- _Prompt_
If a line in the data below contains "Detailed", copy it.

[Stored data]
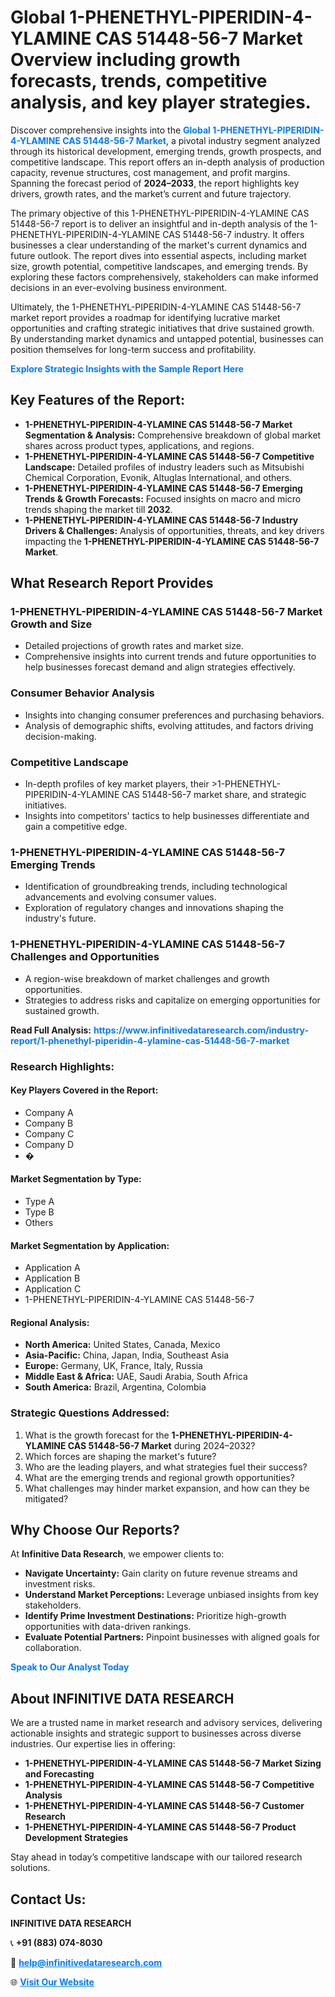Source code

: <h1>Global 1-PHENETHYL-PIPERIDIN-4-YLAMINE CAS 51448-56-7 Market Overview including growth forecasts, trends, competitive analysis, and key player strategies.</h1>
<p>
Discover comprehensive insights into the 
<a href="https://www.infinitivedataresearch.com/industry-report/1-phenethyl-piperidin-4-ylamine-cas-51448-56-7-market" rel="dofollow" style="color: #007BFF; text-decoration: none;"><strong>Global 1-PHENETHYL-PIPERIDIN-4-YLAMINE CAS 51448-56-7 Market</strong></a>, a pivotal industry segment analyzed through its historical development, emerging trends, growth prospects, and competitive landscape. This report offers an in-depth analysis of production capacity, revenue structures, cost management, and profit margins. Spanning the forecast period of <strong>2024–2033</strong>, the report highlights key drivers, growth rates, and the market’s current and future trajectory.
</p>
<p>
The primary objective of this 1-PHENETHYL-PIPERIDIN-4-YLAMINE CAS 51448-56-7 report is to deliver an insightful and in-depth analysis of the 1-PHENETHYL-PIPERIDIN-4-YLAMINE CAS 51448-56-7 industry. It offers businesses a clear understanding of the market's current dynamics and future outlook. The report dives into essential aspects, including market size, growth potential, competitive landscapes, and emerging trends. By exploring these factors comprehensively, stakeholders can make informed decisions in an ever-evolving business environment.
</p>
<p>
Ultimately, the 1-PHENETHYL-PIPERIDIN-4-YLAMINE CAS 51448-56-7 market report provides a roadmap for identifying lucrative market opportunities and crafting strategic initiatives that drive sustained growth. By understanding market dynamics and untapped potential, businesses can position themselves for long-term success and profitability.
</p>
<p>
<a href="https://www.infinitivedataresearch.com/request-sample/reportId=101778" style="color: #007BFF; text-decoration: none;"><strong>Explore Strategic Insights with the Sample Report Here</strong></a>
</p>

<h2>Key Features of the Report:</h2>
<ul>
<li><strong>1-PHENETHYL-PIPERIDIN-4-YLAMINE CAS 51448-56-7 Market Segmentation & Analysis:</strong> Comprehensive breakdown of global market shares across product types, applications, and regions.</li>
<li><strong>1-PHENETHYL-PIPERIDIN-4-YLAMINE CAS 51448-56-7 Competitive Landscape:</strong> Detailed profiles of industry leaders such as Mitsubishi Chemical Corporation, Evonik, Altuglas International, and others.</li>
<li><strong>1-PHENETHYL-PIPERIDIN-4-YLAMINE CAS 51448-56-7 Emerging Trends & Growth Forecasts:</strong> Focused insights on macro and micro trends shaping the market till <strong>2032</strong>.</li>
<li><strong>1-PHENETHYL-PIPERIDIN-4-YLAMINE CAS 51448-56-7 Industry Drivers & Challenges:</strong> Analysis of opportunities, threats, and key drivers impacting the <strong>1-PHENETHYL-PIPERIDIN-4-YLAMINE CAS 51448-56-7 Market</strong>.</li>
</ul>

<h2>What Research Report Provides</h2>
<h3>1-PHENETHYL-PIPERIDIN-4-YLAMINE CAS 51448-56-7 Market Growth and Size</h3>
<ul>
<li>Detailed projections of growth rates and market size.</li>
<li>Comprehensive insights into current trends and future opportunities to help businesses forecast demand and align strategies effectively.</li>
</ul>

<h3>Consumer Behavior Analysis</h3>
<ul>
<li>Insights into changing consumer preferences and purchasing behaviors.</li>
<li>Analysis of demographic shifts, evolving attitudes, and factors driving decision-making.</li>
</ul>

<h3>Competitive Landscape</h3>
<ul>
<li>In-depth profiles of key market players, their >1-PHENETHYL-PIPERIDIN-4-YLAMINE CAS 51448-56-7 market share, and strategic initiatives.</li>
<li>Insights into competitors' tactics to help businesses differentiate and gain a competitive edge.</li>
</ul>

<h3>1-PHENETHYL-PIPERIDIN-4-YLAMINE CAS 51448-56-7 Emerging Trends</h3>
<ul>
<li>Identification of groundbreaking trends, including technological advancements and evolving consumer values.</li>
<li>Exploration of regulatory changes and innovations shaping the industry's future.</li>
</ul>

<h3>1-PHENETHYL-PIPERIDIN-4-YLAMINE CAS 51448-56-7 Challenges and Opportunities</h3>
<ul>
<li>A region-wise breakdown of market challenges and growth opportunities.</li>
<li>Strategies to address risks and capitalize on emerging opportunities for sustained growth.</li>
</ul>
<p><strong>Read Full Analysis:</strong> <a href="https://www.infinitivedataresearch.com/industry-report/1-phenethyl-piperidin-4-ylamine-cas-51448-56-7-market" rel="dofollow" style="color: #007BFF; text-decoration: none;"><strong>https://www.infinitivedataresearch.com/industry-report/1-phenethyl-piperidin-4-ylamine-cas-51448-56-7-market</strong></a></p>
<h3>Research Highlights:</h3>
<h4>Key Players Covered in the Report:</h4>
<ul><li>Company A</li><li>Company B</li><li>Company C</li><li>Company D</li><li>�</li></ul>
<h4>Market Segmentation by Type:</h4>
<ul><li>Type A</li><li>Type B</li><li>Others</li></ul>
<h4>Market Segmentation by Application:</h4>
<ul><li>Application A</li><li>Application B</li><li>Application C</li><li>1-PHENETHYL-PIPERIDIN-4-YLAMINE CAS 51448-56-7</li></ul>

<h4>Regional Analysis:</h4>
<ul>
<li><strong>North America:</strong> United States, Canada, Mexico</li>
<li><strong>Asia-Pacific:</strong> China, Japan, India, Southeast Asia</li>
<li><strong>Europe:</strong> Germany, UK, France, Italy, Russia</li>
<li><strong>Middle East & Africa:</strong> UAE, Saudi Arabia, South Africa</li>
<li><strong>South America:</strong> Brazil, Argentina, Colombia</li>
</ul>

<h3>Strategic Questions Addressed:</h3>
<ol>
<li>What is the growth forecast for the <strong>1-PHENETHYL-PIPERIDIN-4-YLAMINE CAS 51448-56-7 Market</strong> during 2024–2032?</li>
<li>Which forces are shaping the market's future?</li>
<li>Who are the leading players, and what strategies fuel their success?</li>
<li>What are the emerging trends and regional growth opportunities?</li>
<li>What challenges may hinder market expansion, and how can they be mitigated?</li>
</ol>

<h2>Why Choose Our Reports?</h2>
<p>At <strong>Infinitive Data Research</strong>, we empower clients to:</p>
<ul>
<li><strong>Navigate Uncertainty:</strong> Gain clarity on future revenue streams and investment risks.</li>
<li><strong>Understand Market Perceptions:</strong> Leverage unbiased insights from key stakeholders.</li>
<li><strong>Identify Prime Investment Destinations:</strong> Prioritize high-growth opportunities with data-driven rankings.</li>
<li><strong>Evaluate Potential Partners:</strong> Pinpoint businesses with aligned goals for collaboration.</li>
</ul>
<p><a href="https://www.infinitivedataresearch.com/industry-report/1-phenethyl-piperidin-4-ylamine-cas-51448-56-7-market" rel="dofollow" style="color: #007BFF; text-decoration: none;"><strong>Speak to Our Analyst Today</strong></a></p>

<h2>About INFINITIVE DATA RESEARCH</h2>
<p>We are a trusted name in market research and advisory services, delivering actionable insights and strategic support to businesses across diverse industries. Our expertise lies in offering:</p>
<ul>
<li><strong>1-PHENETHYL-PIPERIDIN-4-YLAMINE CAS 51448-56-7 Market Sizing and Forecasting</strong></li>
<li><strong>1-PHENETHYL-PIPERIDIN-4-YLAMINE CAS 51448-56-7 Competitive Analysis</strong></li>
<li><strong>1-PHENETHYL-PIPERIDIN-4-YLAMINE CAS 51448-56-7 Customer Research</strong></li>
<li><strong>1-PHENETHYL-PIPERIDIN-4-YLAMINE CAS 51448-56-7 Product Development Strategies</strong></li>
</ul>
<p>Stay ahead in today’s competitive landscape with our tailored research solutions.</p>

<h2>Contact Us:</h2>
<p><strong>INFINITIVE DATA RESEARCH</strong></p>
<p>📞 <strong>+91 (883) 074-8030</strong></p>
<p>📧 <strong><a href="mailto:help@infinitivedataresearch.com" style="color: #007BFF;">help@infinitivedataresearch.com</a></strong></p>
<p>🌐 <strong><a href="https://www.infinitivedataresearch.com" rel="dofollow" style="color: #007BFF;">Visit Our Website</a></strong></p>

- _Solution_
<li><strong>1-PHENETHYL-PIPERIDIN-4-YLAMINE CAS 51448-56-7 Competitive Landscape:</strong> Detailed profiles of industry leaders such as Mitsubishi Chemical Corporation, Evonik, Altuglas International, and others.</li>
<li>Detailed projections of growth rates and market size.</li>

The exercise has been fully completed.